Looking at Amazon as a whole, quarterly sales are up 9% year-over-year to $149.2B, annual sales also 9% to $514B. The company as a whole had a GAAP profit of $0.3B in Q4 and loss of $2.7B for the whole year; operating incomes were $2.7B and $12.2B respectively.

“Profit” is an accounting abstraction, what concerns me more would be the negative free cash flow of $19.8B over the course of 2022. Perhaps someone more finance-literate could offer a good reason why this shouldn’t be a worry?

AWS · What a story: Quarterly revenue growth of 20% year-over-year to $21.4B, annual revenue growth of 29% to $80.1B. The quarterly operating income was $5.2B, $22.8B annually. That income increased hardly at all, and annually was “only” up from $18.5B in 2021, so the margins, while excellent, are falling a bit.

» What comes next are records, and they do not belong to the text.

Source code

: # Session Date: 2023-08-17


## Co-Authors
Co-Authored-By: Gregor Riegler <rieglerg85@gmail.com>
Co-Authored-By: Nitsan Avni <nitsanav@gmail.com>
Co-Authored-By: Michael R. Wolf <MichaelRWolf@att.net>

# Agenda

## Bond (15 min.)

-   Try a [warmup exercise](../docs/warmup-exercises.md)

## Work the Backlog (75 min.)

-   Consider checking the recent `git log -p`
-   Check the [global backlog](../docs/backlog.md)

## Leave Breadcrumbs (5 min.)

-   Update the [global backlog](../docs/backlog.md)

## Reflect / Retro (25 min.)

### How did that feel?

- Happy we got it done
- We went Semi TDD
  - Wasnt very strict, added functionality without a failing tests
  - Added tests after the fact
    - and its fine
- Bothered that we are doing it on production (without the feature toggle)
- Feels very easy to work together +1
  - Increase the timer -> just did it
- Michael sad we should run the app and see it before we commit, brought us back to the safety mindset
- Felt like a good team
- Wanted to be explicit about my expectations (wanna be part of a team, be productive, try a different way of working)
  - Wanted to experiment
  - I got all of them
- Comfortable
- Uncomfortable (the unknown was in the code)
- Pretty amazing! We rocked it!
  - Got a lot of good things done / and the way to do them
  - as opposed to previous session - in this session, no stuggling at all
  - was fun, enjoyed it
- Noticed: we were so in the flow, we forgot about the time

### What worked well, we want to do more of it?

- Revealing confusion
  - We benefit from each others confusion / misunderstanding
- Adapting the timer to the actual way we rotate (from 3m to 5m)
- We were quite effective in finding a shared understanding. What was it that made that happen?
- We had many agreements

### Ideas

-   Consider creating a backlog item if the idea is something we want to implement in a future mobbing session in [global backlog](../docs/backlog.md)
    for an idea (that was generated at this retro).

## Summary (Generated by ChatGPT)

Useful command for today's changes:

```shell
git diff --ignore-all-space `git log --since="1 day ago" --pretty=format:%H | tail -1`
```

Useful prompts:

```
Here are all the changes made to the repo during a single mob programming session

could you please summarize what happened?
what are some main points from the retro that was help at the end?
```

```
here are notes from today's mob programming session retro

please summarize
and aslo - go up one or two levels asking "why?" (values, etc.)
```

AWS is now considerably bigger than IBM and much more profitable.

Every time I report these AWS numbers I stop and shake my head; a combination of top-line total, continuing growth, and sustainable margin at this scale is mind-boggling.

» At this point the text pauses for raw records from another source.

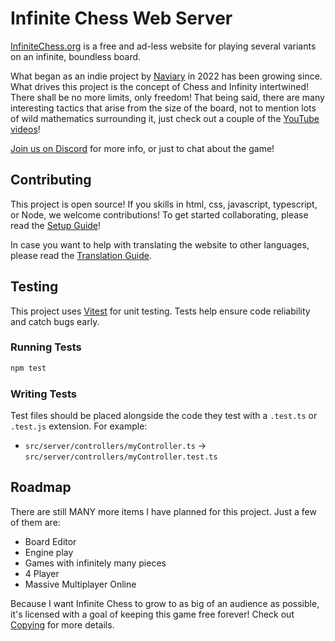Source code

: # Infinite Chess Web Server #

[InfiniteChess.org](https://www.infinitechess.org) is a free and ad-less website for playing several variants on an infinite, boundless board.

What began as an indie project by [Naviary](https://www.youtube.com/@Naviary) in 2022 has been growing since. What drives this project is the concept of Chess and Infinity intertwined! There shall be no more limits, only freedom! That being said, there are many interesting tactics that arise from the size of the board, not to mention lots of wild mathematics surrounding it, just check out a couple of the [YouTube videos](https://www.youtube.com/@Naviary)!

[Join us on Discord](https://discord.gg/NFWFGZeNh5) for more info, or just to chat about the game!

## Contributing

This project is open source! If you skills in html, css, javascript, typescript, or Node, we welcome contributions! To get started collaborating, please read the [Setup Guide](./docs/SETUP.md)!

In case you want to help with translating the website to other languages, please read the [Translation Guide](./docs/TRANSLATIONS.md).

## Testing

This project uses [Vitest](https://vitest.dev/) for unit testing. Tests help ensure code reliability and catch bugs early.

### Running Tests

```bash
npm test
```

### Writing Tests

Test files should be placed alongside the code they test with a `.test.ts` or `.test.js` extension. For example:
- `src/server/controllers/myController.ts` → `src/server/controllers/myController.test.ts`

## Roadmap

There are still MANY more items I have planned for this project. Just a few of them are:

- Board Editor
- Engine play
- Games with infinitely many pieces
- 4 Player
- Massive Multiplayer Online

Because I want Infinite Chess to grow to as big of an audience as possible, it's licensed with a goal of keeping this game free forever! Check out [Copying](./docs/COPYING.md) for more details.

Other stuff · Advertising quarterly revenue is up to $11.5B, that’s 23% year-over-year. Note that they don’t report income, but my bet (without any inside information) is that the margin is even higher than AWS’s.

The internal structure of the retail operation is broken out, highlighting that third-party seller services is a monster business, running over $36B in the most recent quarter, growing at 24%.

Owning the store everyone shops at is a good business.

Take-away · Amazon as a whole isn’t really very profitable. Its retail sector loses money, and that loss is made up by the tens of billions of gravy coming in from AWS and Advertising.

Why is this business structure considered rational? And why is it legal for Amazon to be the prime competitor of the economy’s whole retail sector while not having to make a profit?

Obviously, foregoing profit for the sake of growth is a tried-and-true business strategy, and laudable within limits. But it seems obvious to me that Amazon is way, way past those limits.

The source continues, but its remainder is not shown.